**ACTIVITY:**
Using the data below, gather each line that includes the word "close".

**PROVIDED DATA:**
******************************

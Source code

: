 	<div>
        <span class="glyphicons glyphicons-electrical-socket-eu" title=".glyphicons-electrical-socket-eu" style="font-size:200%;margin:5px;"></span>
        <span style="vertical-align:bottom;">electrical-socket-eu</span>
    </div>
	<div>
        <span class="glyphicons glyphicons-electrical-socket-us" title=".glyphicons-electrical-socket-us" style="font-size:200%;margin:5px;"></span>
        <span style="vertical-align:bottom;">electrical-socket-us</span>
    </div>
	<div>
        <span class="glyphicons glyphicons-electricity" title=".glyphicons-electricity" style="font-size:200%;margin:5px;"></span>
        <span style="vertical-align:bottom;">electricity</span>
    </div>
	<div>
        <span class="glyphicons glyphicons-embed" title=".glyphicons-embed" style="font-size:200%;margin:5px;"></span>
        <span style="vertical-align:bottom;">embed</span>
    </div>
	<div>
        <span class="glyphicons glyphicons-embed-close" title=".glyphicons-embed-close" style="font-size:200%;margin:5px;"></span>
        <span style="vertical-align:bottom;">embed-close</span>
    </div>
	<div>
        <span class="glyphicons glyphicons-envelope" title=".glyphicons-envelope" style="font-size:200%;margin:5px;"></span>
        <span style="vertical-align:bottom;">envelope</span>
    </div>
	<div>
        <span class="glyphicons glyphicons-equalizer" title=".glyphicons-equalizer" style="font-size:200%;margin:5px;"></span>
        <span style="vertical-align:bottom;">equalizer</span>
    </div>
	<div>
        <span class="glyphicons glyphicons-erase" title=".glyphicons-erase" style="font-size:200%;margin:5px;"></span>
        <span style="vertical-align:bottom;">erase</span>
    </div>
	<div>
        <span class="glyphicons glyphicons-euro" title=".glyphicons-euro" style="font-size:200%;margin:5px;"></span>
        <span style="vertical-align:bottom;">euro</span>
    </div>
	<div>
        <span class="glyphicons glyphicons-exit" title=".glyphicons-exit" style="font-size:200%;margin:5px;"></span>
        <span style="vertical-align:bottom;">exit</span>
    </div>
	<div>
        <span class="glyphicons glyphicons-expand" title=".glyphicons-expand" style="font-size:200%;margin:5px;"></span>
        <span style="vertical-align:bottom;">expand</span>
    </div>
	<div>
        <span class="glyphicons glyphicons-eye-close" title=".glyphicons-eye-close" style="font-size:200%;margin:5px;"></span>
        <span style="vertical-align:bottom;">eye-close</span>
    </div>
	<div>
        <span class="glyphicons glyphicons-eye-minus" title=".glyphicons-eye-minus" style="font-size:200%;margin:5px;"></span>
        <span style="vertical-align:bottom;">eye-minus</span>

******************************

**EXPECTED ANSWER:**
        <span class="glyphicons glyphicons-embed-close" title=".glyphicons-embed-close" style="font-size:200%;margin:5px;"></span>
        <span style="vertical-align:bottom;">embed-close</span>
        <span class="glyphicons glyphicons-eye-close" title=".glyphicons-eye-close" style="font-size:200%;margin:5px;"></span>
        <span style="vertical-align:bottom;">eye-close</span>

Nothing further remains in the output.